2020 Scientific Sessions

Endovascular Stenting for Superior Vena Cava Occlusion Secondary to Postradiation Fibrosis

Presenter

Mohammad Thawabi, M.D., Huntsville Heart Center, Huntsville, AL
Mohammad Thawabi, M.D., Huntsville Heart Center, Huntsville, AL

Title

Endovascular Stenting for Superior Vena Cava Occlusion Secondary to Postradiation Fibrosis

Introduction

Superior vena cava (SVA) syndrome commonly results from malignant obstruction caused by direct invasion or external compression of the SVC by a pathological process. Rarely, SVC obstruction can occur due to postradiation vascular fibrosis in patients who received prior thoracic radiation therapy predating their symptoms by several years. We present a case of SVC obstruction diagnosed 18 years after chest radiation and treated with an endovascular approach.

Clinical Case

A 47-year-old male was referred for evaluation of exertional chest pain. The pain was described as heaviness that occurs during exercise and severely limits his active lifestyle. He has been coping with his symptoms for the past 15 years, during which he underwent multiple non-diagnostic cardiac evaluations. Additionally, he noted head fullness exacerbated by bending forward, recurrent headaches and nasal congestion, and distended veins over his lower chest and upper extremities swelling when he exercises. His past medical history was significant for a history of Hodgkin lymphoma treated successfully with chest radiotherapy 18 years ago with no evidence of recurrence by surveillance PET scans. His physical examination was significant for mild neck veins distention.

Given his history and the timing of his symptoms, starting three years post chest radiation, postradiation fibrosis of the SVC was suspected. A gated chest CTA was performed to evaluate for SVC obstruction and rule out mediastinal masses and coronary disease. SVC occlusion was seen with extensive collateral circulation through the azygos-hemiazygos, internal mammary, and lateral thoracic veins. Additionally, extensive pericardial varices were seen.

Treatment options were discussed with the patient and an endovascular approach was planned.
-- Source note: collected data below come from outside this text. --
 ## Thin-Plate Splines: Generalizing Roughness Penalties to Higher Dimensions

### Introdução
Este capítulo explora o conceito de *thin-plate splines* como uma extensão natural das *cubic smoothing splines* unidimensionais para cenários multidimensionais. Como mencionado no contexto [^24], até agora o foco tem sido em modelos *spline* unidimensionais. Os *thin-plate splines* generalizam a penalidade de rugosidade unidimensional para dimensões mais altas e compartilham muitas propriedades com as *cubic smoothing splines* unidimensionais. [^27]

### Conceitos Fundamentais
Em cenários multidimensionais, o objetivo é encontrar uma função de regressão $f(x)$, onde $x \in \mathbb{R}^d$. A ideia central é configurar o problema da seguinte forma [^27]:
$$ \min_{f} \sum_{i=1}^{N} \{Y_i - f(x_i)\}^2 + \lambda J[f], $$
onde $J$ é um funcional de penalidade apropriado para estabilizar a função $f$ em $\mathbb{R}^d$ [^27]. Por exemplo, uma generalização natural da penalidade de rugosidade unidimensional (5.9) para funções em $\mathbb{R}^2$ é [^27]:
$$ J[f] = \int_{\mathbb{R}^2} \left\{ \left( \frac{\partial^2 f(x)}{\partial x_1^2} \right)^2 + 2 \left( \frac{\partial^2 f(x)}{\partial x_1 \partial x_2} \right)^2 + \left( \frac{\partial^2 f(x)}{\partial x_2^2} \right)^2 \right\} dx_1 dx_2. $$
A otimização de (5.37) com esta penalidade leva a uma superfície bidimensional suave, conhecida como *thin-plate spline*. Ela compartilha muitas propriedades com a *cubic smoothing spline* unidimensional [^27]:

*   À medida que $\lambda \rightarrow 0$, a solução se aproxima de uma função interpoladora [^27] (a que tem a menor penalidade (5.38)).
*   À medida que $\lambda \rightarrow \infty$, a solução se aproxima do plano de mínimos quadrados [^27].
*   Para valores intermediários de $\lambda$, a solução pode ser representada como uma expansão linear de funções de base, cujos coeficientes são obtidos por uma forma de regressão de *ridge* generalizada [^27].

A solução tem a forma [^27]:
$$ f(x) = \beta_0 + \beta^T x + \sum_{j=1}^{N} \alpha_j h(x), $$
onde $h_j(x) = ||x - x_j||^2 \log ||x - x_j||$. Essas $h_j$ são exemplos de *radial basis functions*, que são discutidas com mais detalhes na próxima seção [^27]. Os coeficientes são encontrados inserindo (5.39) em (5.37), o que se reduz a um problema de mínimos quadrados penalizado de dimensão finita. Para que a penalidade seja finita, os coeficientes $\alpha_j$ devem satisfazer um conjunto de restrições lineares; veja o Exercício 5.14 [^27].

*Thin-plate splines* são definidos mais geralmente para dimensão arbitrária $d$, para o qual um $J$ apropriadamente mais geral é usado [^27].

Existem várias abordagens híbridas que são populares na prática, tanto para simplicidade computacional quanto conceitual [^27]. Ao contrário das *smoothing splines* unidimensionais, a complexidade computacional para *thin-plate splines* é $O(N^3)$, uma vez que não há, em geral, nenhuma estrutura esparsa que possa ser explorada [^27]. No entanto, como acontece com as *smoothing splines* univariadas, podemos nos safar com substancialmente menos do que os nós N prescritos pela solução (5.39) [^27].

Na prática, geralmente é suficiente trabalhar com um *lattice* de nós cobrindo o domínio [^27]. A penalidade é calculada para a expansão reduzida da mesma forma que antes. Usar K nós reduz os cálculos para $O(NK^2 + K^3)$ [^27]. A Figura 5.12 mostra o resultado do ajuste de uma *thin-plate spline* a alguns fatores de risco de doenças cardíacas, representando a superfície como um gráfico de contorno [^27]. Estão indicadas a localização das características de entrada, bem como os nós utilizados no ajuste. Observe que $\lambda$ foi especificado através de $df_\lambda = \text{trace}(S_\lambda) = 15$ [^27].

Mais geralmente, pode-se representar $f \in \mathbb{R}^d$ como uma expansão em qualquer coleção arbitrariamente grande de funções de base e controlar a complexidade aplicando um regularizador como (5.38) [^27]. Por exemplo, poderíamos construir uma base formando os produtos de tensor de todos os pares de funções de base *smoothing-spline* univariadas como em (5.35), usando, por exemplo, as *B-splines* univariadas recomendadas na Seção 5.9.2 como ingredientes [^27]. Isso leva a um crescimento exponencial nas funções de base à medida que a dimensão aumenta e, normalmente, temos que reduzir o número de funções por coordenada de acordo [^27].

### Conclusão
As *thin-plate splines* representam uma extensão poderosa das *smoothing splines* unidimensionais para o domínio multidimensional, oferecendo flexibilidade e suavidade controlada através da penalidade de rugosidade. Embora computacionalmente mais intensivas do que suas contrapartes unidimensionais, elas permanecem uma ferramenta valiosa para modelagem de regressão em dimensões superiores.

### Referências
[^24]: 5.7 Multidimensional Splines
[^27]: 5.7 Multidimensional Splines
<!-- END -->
Right basilic and common femoral vein accesses were obtained. Venography and pressure measurement were performed simultaneously from the right atrium and right brachiocephalic vein. Total occlusion of the SVC with extensive collateral circulation were noted, in addition to 12mmHg pressure difference. Due to the presence of a favorable proximal cap, a destination sheath was inserted from the CFV and the occlusion was crossed using 0.018" wire and a micro-catheter. Balloon angioplasty using a 3.0mm balloon was performed to facilitate the advancement of intravascular ultrasound (IVUS) to further evaluate the lesion. Severe fibrosis with no thrombotic component was noted. Sequential balloon angioplasty with high atmospheric pressures was needed to expand the occlusion was performed. IVUS was performed to evaluate reference vessel diameter and aid in stent deployment. A 16x60mm WALLSTENT was then deployed and post dilated with a 16 mm balloon. Final IVUS and angiography showed excellent immediate results.

On follow up, the patient has resolution of his symptoms, with significant improvement in his exercise tolerance.

Discussion

Postradiation fibrosis, with subsequent SVC obstruction, can occur in cancer survivors and present several years post chest radiation therapy. Endovascular therapy is a feasible, non-invasive therapeutic option with excellent, at least, intermediate-term results.